Bagian 4 - Ilusi

163 17 0
                                    

Bagian 4 – Ilusi

Mata almond itu mengerjap-ngerjap perlahan. Pandangannya masih buram, kepalanya terasa sakit. Begitu juga dengan tubuhnya.

"Kamu sudah sadar, Fy?" suara berat itu semakin menyadarkan Ify.

Pandangannya masih menyisir tempat ia berada saat ini. Ruangan putih, dengan peralatan rumah sakit, dan tangannya di infus.

"Kamu di rumah sakit, Fy," ucap Rio seakan tahu apa yang ada dipikiran Ify.

Ify menghela napas, ia mengingat kejadian sebelum ia kecelakaan. Ia tersenyum miris. Benar-benar bodoh, hanya karena seorang Rio lagi-lagi ia melukai dirinya sendiri.

Ify beranjak dari tidurnya dan berusaha melepas infus ditangannya.

"Kamu mau apa, Fy?" tanya Rio bingung.

"Pulang!" jawab Ify ketus tanpa melihat Rio sedikitpun.

Tangan Rio menghalangi Ify melepas infusnya.

"Kamu masih harus dirawat, tubuh kamu masih sakit," bujuk Rio.

"Aku ga perlu di rawat. Aku baik-baik saja!"

Rio masih berusaha menghalangi Ify melepas infusnya. Kondisi Ify memang tidak parah, tapi ia harus tetap dirawat.

"Lepasin, Yo!"

"Kamu masih sakit, Fy,"

"Dari dulu aku memang sudah sakit, Yo! Apa peduli kamu!" telak. Ucapan Ify menohok hati Rio.

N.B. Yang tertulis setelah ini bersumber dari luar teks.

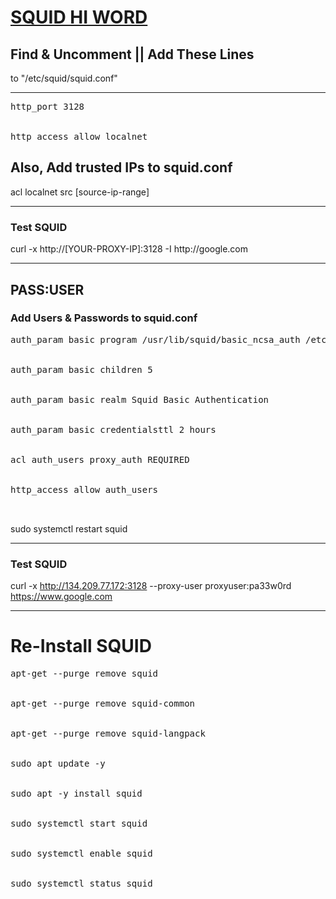 <h1><a href="https://www.linkedin.com/feed/update/urn:li:activity:6630629028594356224">SQUID HI WORD</a></h1>
<p><h2>Find & Uncomment || Add These Lines</h2> to "/etc/squid/squid.conf"</p>
<hr/>
<pre>
http_port 3128
<br>
http_access allow localnet
</pre>

<h2>Also, Add trusted IPs to squid.conf</h2>
acl localnet src [source-ip-range]

<hr>
<h3>Test SQUID</h3>
curl -x http://[YOUR-PROXY-IP]:3128 -I http://google.com
<hr>
<h2>PASS:USER</h2>
<h3>Add Users & Passwords to squid.conf</h3>
<pre>
auth_param basic program /usr/lib/squid/basic_ncsa_auth /etc/squid/passwd
<br>
auth_param basic children 5
<br>
auth_param basic realm Squid Basic Authentication
<br>
auth_param basic credentialsttl 2 hours
<br>
acl auth_users proxy_auth REQUIRED
<br>
http_access allow auth_users
<br>
</pre>
<p>
sudo systemctl restart squid
</p>
<hr>
<h3>Test SQUID</h3>

curl -x http://134.209.77.172:3128  --proxy-user proxyuser:pa33w0rd  https://www.google.com
<hr>
<h1>Re-Install SQUID</h1>
<pre>
apt-get --purge remove squid
<br>
apt-get --purge remove squid-common
<br>
apt-get --purge remove squid-langpack
<br>
sudo apt update -y
<br>
sudo apt -y install squid
<br>
sudo systemctl start squid
<br>
sudo systemctl enable squid
<br>
sudo systemctl status squid 
</pre>
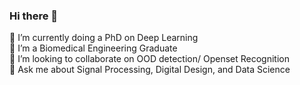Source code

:### Hi there 👋

🔭 I’m currently doing a PhD on Deep Learning<br/>
🌱 I’m a Biomedical Engineering Graduate<br/>
👯 I’m looking to collaborate on OOD detection/ Openset Recognition<br/>
💬 Ask me about Signal Processing, Digital Design, and Data Science<br/>


<!--
**TTNBahavan/TTNBahavan** is a ✨ _special_ ✨ repository because its `README.md` (this file) appears on your GitHub profile.

Here are some ideas to get you started:

- 🔭 I’m currently working on ...
- 🌱 I’m currently learning ...
- 👯 I’m looking to collaborate on ...
- 🤔 I’m looking for help with ...
- 💬 Ask me about ...
- 📫 How to reach me: ...
- 😄 Pronouns: ...
- ⚡ Fun fact: ...
-->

Rio terdiam menatap Ify. Kedua mata itu saling bersitatap. Mata indah yang menyimpan luka begitu dalam. Hati Rio seakan tercabik-cabik setiap melihat tatapan sedih itu.

Ify masih berusaha melepas infusnya. Tiba-tiba gerakannya terdiam saat Rio memeluknya dengan erat. Ify sempat terdiam, lalu kesadarannya kembali, ia meronta minta dilepaskan. Tetapi semakin ia memaksa, semakin erat Rio memeluknya.

Air mata Ify menetes begitu saja. Ya, dia rindu pelukan Rio. Ia rindu kehangatan yang diberikan Rio. Tapi bukan kehangatan palsu, bukan kehangatan hanya untuk mendamaikan hati Ify bukan.

Ify terisak. "Lepaskan aku, Yo," ucapnya dingin.

Rio tidak berkutik.

Dengan sekuat tenaga Ify mendorong tubuh Rio hingga laki-laki itu terjatuh.

Rio hanya bisa diam dengan reaksi Ify. Ini semua salahnya. Ini semua salah Rio.

Ruangan tiba-tiba lenggang. Tak ada suara. Mereka berdua terdiam. Ify menyeka air matanya, tidak ingin lagi ada tangisan.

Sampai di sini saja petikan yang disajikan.